Dassault Aviation has stated that it freely chose Reliance Industries as its joint venture in India, amid media reports that it did so at the behest of the Narendra Modi government.

In a statement, it notes that to comply with India’s Defence Procurement Procedure, it is required to provide industrial offsets amounting to 50% of the deal.

“In order to deliver some of these offsets, Dassault Aviation has decided to create a joint-venture,” says the company. “Dassault Aviation has freely chosen to make a partnership with India’s Reliance Group. This joint-venture, Dassault Reliance Aerospace Ltd (DRAL), was created February 10, 2017.”

Dassault’s statement, which it terms a “clarification,” comes amid media reports in India that allege the government forced Dassault to work with Reliance Group, which is run by Anil Ambani, reportedly a friend of Modi.

In September, former French president Francois Hollande reportedly said that the Modi government put Reliance forward as Dassault’s partner. After this, allegations against Modi and his Bharatiya Janata Party over the Rafale deal have been playing in Indian media, fuelled by the rival Congress Party.

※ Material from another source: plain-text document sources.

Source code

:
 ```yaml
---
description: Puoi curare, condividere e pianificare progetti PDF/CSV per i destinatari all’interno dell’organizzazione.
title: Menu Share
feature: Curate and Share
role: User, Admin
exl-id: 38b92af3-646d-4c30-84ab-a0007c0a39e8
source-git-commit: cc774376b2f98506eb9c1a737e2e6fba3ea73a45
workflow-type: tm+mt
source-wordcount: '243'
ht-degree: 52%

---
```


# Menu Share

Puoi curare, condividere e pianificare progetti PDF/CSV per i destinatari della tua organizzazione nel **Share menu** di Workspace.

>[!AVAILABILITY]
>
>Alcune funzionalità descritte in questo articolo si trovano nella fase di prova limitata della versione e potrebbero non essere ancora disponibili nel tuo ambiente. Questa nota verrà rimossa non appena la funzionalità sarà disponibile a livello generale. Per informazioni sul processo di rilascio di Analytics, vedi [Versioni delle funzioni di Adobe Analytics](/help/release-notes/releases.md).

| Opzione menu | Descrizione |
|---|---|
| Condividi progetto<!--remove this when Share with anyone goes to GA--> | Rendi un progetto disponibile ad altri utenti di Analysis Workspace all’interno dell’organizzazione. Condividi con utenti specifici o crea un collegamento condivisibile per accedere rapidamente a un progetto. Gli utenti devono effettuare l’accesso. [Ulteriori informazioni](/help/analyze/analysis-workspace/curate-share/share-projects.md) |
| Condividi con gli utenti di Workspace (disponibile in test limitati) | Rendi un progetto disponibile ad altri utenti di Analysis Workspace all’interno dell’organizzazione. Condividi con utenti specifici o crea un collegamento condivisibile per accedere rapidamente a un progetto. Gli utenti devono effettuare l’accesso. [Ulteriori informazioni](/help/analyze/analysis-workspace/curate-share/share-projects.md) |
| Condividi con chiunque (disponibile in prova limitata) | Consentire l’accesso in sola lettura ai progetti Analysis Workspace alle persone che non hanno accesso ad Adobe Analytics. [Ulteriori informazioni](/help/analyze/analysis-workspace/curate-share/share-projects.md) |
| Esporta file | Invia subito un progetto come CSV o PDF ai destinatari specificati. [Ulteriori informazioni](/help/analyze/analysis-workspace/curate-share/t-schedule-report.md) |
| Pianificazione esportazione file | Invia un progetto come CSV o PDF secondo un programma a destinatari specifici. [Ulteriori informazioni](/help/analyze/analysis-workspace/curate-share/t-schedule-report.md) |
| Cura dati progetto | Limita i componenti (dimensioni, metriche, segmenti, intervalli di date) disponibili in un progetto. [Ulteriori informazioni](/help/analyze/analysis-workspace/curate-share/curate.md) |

The allegations received an additional boost with a 10 October report in French online portal Mediapart, which claims to possess an internal company document in which an unnamed Dassault executive states the company was obligated to work with Reliance. It is this report that apparently prompted Dassault’s clarification.

“Other partnerships have been signed with other companies such as BTSL, DEFSYS, Kinetic, Mahindra, Maini, and SAMTEL,” adds Dassault. “Other negotiations are ongoing with a hundred-odd other potential partners.”

DRAL is setting up a factory in Nagpur that will initially produce parts for the Falcon 2000 business jet, but later will produce parts for the Rafale. The company is training an Indian management team at its factory in Biarritz, where Indian workers are also learning its manufacturing techniques.

Air Chief Marshall BS Dhanoa recently described the 2016 decision to obtain the 36 aircraft as an “emergency buy” to shore up India’s falling number of fighter squadrons. The nation has 33 combat squadrons against an authorised strength of 42.5.

The Rafale had been selected in the Medium Multi-Role Combat Aircraft (MMRCA) competition, but this deal fell through in 2015 amid disagreements between Dassault and Hindustan Aeronautics (HAL), which would build 108 of the 126 aircraft that the competition called for.

Dassault, for its part, appears to have desired Reliance as a partner for some years. After winning the MMRCA deal in 2012, it initially wanted to build the fighters locally with Reliance. This put it odds with HAL and the terms of the MMRCA competition.